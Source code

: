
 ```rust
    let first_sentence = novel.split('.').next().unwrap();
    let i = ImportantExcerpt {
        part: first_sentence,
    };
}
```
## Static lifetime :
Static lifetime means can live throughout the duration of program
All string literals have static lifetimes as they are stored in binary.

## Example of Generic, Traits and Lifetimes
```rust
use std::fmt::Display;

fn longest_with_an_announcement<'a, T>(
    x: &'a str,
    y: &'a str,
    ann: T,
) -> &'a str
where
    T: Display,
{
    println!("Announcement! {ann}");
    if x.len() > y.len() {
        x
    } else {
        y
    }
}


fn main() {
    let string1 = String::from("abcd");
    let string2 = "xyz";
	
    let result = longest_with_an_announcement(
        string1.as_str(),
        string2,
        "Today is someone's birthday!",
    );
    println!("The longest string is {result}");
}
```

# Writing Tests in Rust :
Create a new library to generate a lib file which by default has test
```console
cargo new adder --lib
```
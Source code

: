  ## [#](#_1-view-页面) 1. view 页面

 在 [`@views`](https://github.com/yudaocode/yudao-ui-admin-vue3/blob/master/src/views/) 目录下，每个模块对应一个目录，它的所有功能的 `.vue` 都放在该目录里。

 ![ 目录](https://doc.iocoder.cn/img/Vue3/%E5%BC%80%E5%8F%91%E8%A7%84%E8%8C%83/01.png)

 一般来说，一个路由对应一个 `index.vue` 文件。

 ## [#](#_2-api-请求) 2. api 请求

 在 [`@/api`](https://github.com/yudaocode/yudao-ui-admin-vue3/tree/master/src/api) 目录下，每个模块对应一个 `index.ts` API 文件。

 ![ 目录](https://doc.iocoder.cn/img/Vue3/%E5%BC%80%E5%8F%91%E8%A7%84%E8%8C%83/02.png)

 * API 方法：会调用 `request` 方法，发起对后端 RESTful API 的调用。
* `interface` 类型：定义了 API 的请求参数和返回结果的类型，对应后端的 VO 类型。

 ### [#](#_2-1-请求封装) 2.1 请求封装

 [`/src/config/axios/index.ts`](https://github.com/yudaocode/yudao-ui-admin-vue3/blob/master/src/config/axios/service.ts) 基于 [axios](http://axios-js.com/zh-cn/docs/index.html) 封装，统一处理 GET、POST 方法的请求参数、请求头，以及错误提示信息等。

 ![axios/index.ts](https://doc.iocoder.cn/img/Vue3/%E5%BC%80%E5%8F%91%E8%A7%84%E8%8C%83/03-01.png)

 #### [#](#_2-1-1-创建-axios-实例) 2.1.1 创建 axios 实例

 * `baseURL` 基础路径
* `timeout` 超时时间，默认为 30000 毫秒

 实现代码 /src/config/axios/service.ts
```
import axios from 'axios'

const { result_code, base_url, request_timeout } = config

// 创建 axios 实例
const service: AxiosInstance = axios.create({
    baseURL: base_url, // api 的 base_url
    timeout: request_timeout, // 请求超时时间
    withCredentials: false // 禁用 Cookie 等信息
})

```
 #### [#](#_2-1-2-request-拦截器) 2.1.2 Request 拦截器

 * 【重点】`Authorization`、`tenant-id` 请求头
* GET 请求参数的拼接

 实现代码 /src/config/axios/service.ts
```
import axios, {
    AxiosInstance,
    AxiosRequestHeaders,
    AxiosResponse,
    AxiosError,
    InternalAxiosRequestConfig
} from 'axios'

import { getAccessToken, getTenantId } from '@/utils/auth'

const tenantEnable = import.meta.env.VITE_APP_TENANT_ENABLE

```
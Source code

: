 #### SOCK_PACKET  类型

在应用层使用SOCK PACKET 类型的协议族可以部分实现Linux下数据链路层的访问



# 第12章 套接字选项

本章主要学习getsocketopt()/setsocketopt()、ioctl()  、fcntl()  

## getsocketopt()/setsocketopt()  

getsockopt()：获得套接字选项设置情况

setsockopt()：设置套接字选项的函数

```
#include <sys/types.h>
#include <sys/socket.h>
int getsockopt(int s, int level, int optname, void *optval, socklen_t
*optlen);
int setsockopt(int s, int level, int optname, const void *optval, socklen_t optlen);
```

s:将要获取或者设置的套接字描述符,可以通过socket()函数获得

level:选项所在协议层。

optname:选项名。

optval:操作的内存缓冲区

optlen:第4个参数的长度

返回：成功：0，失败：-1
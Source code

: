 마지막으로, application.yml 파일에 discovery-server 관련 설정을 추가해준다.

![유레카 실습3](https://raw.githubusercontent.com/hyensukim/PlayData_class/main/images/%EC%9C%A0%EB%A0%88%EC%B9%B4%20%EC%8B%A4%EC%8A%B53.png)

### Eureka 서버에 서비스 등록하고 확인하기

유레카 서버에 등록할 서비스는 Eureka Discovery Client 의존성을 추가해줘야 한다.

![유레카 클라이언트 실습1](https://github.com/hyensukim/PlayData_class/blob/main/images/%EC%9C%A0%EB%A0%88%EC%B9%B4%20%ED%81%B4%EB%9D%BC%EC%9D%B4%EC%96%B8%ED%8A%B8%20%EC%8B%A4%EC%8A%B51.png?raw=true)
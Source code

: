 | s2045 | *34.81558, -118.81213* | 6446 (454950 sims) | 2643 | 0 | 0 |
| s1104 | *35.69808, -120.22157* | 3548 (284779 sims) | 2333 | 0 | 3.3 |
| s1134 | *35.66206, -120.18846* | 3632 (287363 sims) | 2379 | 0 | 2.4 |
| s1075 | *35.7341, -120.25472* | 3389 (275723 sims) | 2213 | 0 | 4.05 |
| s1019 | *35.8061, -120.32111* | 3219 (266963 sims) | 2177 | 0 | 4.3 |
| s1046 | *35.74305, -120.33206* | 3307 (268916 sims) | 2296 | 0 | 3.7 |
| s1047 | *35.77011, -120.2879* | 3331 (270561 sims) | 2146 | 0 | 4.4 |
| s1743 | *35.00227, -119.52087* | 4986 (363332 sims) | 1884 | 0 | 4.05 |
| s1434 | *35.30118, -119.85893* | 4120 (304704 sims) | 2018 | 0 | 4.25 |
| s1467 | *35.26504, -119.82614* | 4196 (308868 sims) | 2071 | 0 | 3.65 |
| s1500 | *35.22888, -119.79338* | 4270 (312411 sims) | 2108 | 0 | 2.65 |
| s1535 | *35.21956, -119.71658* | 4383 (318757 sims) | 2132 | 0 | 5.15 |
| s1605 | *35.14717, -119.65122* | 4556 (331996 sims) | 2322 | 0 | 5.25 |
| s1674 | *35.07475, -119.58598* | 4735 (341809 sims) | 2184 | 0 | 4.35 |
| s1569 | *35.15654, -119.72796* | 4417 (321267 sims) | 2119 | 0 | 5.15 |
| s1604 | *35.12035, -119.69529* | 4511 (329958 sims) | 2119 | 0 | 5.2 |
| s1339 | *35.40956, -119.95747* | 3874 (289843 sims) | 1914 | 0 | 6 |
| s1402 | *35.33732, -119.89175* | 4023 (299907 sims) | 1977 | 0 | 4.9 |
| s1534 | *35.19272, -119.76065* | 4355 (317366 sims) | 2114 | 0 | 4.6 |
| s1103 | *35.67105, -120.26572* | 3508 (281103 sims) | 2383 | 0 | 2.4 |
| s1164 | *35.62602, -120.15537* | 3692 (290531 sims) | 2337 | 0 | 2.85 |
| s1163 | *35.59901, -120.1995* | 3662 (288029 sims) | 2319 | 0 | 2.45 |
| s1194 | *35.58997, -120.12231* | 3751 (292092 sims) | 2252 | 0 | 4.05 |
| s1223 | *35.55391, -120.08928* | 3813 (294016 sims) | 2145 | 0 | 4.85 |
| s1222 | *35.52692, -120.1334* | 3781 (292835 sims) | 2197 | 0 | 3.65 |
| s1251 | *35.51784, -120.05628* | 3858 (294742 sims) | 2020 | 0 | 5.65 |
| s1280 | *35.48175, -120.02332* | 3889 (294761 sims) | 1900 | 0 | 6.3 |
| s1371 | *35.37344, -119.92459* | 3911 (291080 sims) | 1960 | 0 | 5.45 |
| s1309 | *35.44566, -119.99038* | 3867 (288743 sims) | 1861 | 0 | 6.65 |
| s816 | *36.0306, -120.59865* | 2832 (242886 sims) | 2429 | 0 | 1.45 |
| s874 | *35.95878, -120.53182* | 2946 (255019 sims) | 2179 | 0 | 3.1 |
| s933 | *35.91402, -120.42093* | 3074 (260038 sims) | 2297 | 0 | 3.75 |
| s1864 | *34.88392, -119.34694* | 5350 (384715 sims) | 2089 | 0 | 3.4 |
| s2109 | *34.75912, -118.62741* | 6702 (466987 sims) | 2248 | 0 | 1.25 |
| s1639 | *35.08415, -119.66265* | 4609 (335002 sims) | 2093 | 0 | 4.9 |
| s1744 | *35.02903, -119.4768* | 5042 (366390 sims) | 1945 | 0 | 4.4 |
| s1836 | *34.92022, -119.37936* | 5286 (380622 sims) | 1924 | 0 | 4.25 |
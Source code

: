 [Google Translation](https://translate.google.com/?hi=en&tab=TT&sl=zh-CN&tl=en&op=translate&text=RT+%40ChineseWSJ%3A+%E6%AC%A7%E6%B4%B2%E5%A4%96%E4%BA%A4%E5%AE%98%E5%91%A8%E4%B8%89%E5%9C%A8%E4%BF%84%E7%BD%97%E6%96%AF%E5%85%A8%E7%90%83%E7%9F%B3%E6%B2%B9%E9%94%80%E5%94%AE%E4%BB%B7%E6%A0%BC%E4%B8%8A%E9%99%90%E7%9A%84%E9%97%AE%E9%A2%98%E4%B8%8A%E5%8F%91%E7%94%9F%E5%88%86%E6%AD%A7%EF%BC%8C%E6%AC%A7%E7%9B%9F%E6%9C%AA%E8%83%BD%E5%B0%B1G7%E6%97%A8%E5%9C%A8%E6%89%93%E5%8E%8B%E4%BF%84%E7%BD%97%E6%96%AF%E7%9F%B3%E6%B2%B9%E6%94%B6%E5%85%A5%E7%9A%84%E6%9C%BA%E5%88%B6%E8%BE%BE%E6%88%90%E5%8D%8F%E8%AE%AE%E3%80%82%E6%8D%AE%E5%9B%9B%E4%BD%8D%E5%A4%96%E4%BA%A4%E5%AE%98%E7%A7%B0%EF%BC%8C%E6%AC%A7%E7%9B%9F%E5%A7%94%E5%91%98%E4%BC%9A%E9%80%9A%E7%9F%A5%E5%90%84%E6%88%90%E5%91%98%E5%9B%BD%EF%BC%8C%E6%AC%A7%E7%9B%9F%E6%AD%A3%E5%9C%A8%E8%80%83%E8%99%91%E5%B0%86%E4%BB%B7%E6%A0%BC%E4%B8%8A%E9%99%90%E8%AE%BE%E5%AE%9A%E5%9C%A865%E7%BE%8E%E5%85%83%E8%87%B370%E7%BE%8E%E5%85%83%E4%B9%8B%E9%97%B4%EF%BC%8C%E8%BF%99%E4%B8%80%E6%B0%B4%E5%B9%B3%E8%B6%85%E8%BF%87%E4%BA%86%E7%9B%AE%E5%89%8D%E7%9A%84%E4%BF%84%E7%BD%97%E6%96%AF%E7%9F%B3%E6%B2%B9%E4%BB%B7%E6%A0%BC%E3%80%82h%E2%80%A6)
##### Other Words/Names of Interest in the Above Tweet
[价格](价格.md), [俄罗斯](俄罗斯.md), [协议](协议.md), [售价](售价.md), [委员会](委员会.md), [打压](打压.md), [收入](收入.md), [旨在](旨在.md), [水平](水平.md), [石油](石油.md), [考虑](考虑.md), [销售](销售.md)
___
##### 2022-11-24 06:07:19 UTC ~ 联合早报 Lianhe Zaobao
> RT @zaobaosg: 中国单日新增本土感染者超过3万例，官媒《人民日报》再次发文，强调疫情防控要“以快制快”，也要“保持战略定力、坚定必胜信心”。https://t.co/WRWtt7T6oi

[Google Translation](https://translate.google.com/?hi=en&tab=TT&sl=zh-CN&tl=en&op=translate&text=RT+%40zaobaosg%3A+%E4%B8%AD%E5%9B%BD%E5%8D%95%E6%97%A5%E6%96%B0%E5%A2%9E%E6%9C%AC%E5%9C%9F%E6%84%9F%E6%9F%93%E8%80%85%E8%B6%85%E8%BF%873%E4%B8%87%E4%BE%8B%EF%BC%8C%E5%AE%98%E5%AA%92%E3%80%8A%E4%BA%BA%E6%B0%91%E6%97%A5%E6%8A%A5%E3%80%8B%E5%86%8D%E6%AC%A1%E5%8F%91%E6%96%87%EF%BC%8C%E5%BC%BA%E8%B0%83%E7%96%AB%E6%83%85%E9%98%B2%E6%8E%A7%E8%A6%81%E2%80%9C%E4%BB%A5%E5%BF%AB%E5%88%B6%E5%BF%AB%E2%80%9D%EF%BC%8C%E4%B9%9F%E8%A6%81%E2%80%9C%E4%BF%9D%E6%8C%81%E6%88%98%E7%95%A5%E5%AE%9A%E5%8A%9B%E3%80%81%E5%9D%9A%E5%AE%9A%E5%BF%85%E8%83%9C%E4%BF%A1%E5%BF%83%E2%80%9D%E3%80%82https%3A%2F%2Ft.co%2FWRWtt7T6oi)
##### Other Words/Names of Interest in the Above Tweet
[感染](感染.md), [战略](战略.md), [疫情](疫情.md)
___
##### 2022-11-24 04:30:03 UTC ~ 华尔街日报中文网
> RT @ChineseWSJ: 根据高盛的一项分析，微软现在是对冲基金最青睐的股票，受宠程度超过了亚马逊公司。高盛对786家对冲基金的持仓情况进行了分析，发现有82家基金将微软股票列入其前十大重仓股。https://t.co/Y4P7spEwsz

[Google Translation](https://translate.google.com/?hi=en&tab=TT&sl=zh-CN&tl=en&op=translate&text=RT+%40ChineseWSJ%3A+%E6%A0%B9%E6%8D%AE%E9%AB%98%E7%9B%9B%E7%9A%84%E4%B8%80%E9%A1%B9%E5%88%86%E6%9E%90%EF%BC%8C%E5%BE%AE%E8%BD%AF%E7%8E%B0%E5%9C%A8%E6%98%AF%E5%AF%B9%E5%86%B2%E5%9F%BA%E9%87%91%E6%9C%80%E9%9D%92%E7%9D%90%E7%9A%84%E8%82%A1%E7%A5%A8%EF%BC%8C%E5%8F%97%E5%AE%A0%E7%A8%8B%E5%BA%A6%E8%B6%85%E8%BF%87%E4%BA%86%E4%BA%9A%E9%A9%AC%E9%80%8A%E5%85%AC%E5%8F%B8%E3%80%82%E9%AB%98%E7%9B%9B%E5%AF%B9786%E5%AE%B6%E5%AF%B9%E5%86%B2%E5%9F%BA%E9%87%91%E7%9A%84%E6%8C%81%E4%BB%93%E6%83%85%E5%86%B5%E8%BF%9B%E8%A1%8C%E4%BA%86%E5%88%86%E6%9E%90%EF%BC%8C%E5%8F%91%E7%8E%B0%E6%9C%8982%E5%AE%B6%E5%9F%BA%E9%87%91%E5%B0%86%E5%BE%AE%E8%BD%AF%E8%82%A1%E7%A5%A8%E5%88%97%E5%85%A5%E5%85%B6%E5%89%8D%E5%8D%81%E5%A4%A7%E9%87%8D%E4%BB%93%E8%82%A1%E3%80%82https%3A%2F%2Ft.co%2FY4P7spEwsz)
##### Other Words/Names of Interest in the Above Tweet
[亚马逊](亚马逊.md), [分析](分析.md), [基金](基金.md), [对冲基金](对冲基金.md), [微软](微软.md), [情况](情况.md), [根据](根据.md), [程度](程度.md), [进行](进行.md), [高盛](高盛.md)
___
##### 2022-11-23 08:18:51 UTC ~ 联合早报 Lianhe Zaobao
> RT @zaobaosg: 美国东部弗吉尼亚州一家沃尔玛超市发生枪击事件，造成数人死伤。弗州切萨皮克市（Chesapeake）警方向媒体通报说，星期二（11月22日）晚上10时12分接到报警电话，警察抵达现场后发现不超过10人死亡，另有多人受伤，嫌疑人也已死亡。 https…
####################
▶ WORK ITEM: Repeat every line exactly, starting with the first line of the entries, and stop once the line containing "All string literals" has been given.

▶ TASK ANSWER:
Source code

:
 ```rust
    let first_sentence = novel.split('.').next().unwrap();
    let i = ImportantExcerpt {
        part: first_sentence,
    };
}
```
## Static lifetime :
Static lifetime means can live throughout the duration of program
All string literals have static lifetimes as they are stored in binary.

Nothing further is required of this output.